Compare Insurance Rates The Zebra 2005 Buick LeaCrosse CXS Review

PHOTO (select to view enlarged photo)

PHOTO (select to view enlarged photo)

PHOTO (select to view enlarged photo)


SEE ALSO: New Car Buyer's Guide for Buick

MODEL:  Buick LaCrosse CXS
ENGINE: 3.6-liter V6
HORSEPOWER/TORQUE: 240 hp @ 6,000 rpm/230 lb.-ft. @ 3,200 rpm 
TRANSMISSION: 4-speed automatic
WHEELBASE: 110.5 in.
LENGTH x WIDTH x HEIGHT: 198.1 x 73.0 x 57.4 in.
TIRES: P225/55R17 all-season
CARGO: 16.0 cu. ft.
ECONOMY: 19 mpg city/27 mpg highway/20.1 mpg test
PRICE: $33,650 (includes $660 destination charge)

The Century and Regal are gone from the Buick lineup for 2005, replaced by the LaCrosse. In a sense I miss the Century, because the Olds version of that car kept my wife in wheels for 14 years. But the old platform was long in the tooth (Pontiac dropped the 6000 a long time ago), and was due for replacement.

At first glance you might think the LaCrosse is just another Buick. The styling sure resembles other Buick models. But the subtle styling changes are best seen when the LaCrosse is parked next to another model.
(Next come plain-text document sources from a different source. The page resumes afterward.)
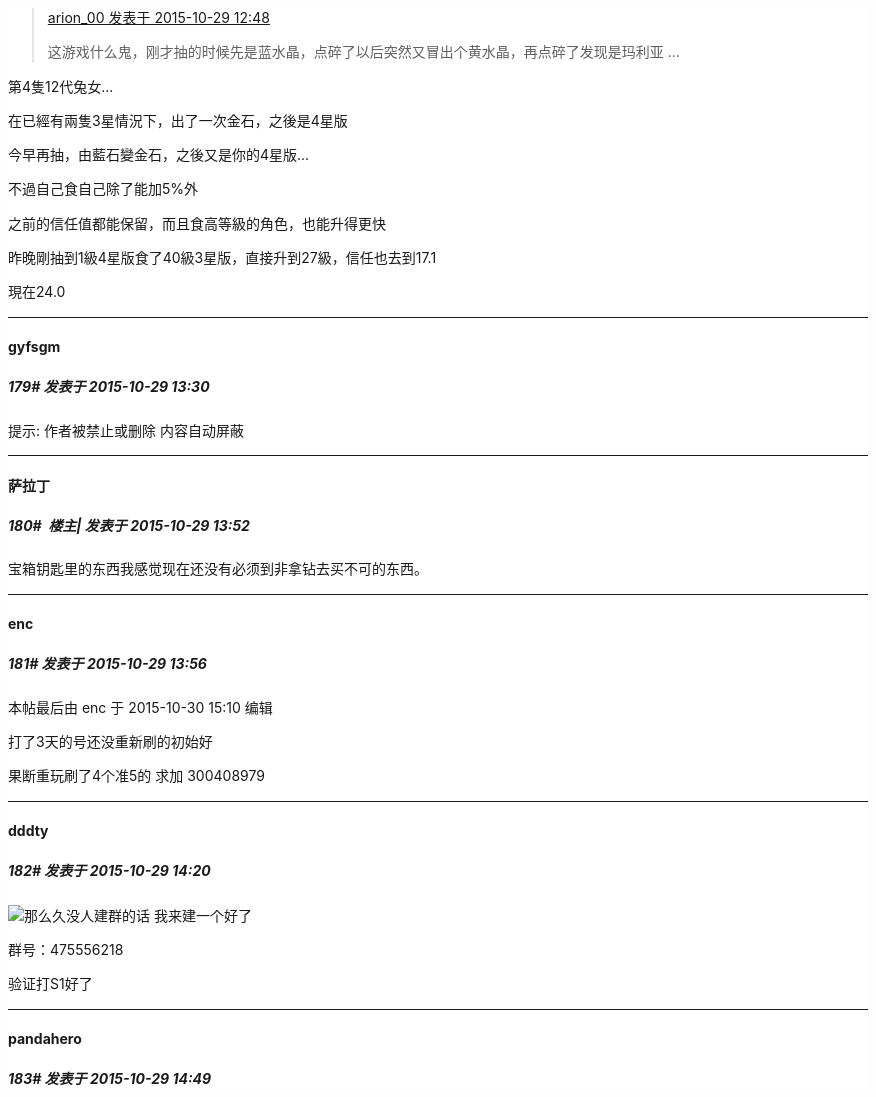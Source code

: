 <blockquote><a href="httphttps://stage1st.com/2b/forum.php?mod=redirect&amp;goto=findpost&amp;pid=30589146&amp;ptid=1165314" target="_blank">arion_00 发表于 2015-10-29 12:48</a>

这游戏什么鬼，刚才抽的时候先是蓝水晶，点碎了以后突然又冒出个黄水晶，再点碎了发现是玛利亚 ...</blockquote>
第4隻12代兔女...

在已經有兩隻3星情況下，出了一次金石，之後是4星版

今早再抽，由藍石變金石，之後又是你的4星版...

不過自己食自己除了能加5%外

之前的信任值都能保留，而且食高等級的角色，也能升得更快

昨晚剛抽到1級4星版食了40級3星版，直接升到27級，信任也去到17.1

現在24.0

*****

####  gyfsgm  
##### 179#       发表于 2015-10-29 13:30

提示: 作者被禁止或删除 内容自动屏蔽

*****

####  萨拉丁  
##### 180#         楼主| 发表于 2015-10-29 13:52

宝箱钥匙里的东西我感觉现在还没有必须到非拿钻去买不可的东西。

*****

####  enc  
##### 181#       发表于 2015-10-29 13:56

 本帖最后由 enc 于 2015-10-30 15:10 编辑 

打了3天的号还没重新刷的初始好

果断重玩刷了4个准5的 求加
 300408979

*****

####  dddty  
##### 182#       发表于 2015-10-29 14:20

<img src="https://static.stage1st.com/image/smiley/face/00.gif" referrerpolicy="no-referrer">那么久没人建群的话 我来建一个好了

群号：475556218

验证打S1好了

*****

####  pandahero  
##### 183#       发表于 2015-10-29 14:49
For example, coming out of church one Sunday, we saw a LaCrosse parked behind a slightly larger LeSabre. Both were silver in color, so there was an excellent chance to observe the differences. The LaCrosse has a much more modern headlight design, and there is a sharper rise over the rear wheels that evokes memories of 1976 models, but in a modern design. The tail lamps are changed as well.

The styling changes are simple, but effective.

Under the hood of the LaCrosse CXS we tested is a 3.6-liter V6 rated at 240 hp. The base LaCrosse comes with the venerable old 3.8-liter V6 that delivers a surprisingly low 200 hp. All are hooked to a 4-speed automatic transmission driving the front wheels. There is no manual gate to the gearbox.

Unlike the car in the church parking lot, our tester was painted Cardinal Red Metallic, an attractive color. While the silver parking lot car may have been more “Buick,” the red was jazzier and more attractive.

The CSX also has a stiffer suspension than the base LaCrosse. This aided in handling on my favorite twisty mountain road. This car didn’t have a “g-meter” that you can get with the Corvette or some Cadillac models, but I’m certain it handled the hairpin turn at the base of the mountain almost as well as the more sportier cars. The ride quality is not compromised on the highway in order to get better winding road handling.

Aiding the cornering capabilities of the LaCross was optional Stabilitrak, a $495 option.

Inside, the LaCrosse is all Buick. There’s tasteful wood trim on the dash, doors, console and shifter that gave the car a hint of luxury. The instrument panel (white-on-black analog dials) was clear and tasteful, while the center stack, containing the audio and HVAC controls, was flush with the surface. I enjoyed the XM satellite radio (a $325 option plus $9.95 a month). I also enjoyed the heated seats ($295) when the soccer game I was reporting on was held in cold rainy weather and I could gain refuge (and warmth) inside. Our tester also had remote start ($150), so I could fire the engine as I approached the car and it was a bit warmer by the time I got there.

There were audio controls on the steering wheel, as well as cruise control switches and the HVAC temperature control. With the change in cruise control, I noticed the wiper controls were still on the turn signal stalk.

The leather front seats offered good comfort. Rear legroom was tight, however, with the front seats moved back. In the rear there is a folding armrest with two cupholders. Otherwise, there is nominally room for three passengers back there, but I’d make them small passengers.

The trunk is listed at 16.0 cubic feet. It’s good size and held my golf clubs with no problems. The rear seat backs don’t fold to increase trunk capacity.

Under the hood, all the fillers and dip sticks are clearly marked. I was impressed by the cleanliness of the under-hood design. There is an air strut to hold the hood in place. With the hood up you notice the large crumple zone in front of the radiator.

Our tester came equipped with a “gold convenience package” ($1,150) that included the fancy leather steering wheel. 6-way power passenger seat to match the driver’s rear park assist (a beep when you get too close to something behind you) and rear reading lamps. The power sunroof added $900, and chrome-plated 17-inch wheels another $650.

I thought the LaCrosse was, like the commercials, a quiet car, both on the highway and when being driven aggressively on hills. It is a car that says “Buick” all the way, and that’s not a bad thing.